La carota è soggetta ad attacchi di svariati funghi patogeni a
carico del fittone. L’insorgenza di queste patologie denota di solito
qualche errore nella gestione colturale: rotazioni troppo strette, ciclo
dell’azoto tumultuoso o caotico, avvicendamento con colture sfavorevoli
(leguminose in genere), terreni pesanti,… Ma può anche trattarsi
della sanità della semente o dell’andamento climatico. In
questi casi è necessario in primo luogo indagare sulle cause dell’insorgenza
della malattia e se possibile eliminarle, se si tratta di eccesso di umidità
per volumi d’adacquamento eccessivi si potrà modificare lo
stato di cose, se si tratta di troppa pioggia si potrà fare tesoro
dell’esperienza per l’anno successivo, magari cercando di
dare una leggera pendenza al terreno per favorire lo sgrondo.
I funghi che possono colpire la carota sono svariati:
A: Pythium,
B: Phythoptora,
C: Rhizoctonia,
D: Sclerotinia,
E: Stempylium
A: Meloydogine,
B: Heterodera,
C: Streptomyces
Il disegno consente di estremizzare il sintomo nei suoi caratteri, nella
realtà dei fatti le differenze non sono sempre così nette
e marcate. Di solito è più facile effettuare la diagnosi
su infezioni recenti e su sintomi ai primi stadi, lungo il decorso i tessuti
tendono a necrotizzare e a essere invasi da patogeni secondari e saprofiti.
La diagnosi macroscopica, cioè a occhio, è ragionevolmente
attendibile, ma solo l’analisi di laboratorio con isolamento su
substrati selettivi e analisi al microscopio può dare la certezza
(e neanche sempre) che si tratti di questo o quel fungo. C’è
da chiedersi se sia di qualche utilità saper riconoscere un patogeno
da un altro, intendo a parte per il tecnico consulente che, sfoderando
un po’ di latinorum lascerà di stucco l’agricoltore.

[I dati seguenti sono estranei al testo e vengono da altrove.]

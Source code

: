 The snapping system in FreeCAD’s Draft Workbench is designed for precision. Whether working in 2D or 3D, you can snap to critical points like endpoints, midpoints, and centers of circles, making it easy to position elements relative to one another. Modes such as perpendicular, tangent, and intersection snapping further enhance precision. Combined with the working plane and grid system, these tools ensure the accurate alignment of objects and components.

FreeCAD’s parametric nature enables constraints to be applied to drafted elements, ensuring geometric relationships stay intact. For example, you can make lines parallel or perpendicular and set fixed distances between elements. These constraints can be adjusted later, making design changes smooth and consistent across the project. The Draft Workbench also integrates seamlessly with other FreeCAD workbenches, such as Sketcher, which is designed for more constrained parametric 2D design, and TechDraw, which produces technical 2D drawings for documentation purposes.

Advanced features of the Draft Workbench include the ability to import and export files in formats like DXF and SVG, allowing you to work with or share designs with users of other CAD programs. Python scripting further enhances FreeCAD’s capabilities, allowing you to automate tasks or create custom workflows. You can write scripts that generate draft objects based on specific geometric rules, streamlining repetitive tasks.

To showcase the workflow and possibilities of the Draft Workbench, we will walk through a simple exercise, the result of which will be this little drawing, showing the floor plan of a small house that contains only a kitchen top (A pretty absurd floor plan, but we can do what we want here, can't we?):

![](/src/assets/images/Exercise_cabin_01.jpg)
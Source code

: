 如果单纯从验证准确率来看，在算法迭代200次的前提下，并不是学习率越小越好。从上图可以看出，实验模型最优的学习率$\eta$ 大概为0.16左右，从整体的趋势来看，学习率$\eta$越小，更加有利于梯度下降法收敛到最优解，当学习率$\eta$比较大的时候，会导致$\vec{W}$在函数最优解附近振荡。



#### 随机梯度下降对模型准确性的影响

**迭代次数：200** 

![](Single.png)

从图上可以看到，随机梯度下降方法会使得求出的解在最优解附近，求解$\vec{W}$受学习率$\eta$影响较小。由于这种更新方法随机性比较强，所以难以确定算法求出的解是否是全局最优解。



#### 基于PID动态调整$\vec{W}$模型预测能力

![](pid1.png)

In fondo le indicazioni saranno poi più o meno le medesime: impiego
di semente sana, ampie rotazioni, irrigazioni frequenti e a piccoli volumi,
… Ed è in parte vero. Però si possono trarre alcune
informazioni che possono tornare utili. Ad esempio Meloydogine e Heterodera
sono nematodi, di questi organismi sappiamo che permangono per lunghissimi
periodi nel terreno infestato, ma si propagano anche con estrema lentezza,
espandendosi a macchia d’olio. Possono colpire gravemente lattughe,
fragola, aglio e cipolla. Se si decidesse, nonostante la presenza di qualche
pianta colpita da nematodi nella coltura, di lasciare andare a fiore qualche
individuo per la selezione della semente, la semente di piante di carota
asintomatiche sarebbe sana. Bisognerebbe invece prestare molta attenzione
a bulbi di liliacee presenti nei dintorni e evitare di impiegarli come
materiale di propagazione per le successive campagne. Sul terreno dove
si siano verificati attacchi di nematodi si può pensare di fare
un sovescio con una specie biocida come il rafano e la senape oppure la
Brassica napus che svolge un’azione più repellente che propriamente
biocida. I pareri sull’impiego di piante ad azione biocidi in agricoltura
biologica e biodinamica è piuttosto controverso in quanto taluni
sostengono l’efficacia parzialmente selettiva delle sostanze liberate
nel suolo (isotiocianati, nitrili e tiocianati), altri sostengono che
tale pratica non sia altro che la brutta copia delle fumigazioni con i
classici geodisinfestanti di sintesi, con gli stessi svantaggi e minor
efficacia. Pythium e la Phythoptora sono Funghi Oomiceti, ovvero funghi
piuttosto “primitivi”. Pur avendo un ottimo di temperatura
pari a 21°C, sono attivi anche a temperature piuttosto basse riuscendo
a dare luogo a infezioni molto precoci. Provocano lesioni necrotiche vitree.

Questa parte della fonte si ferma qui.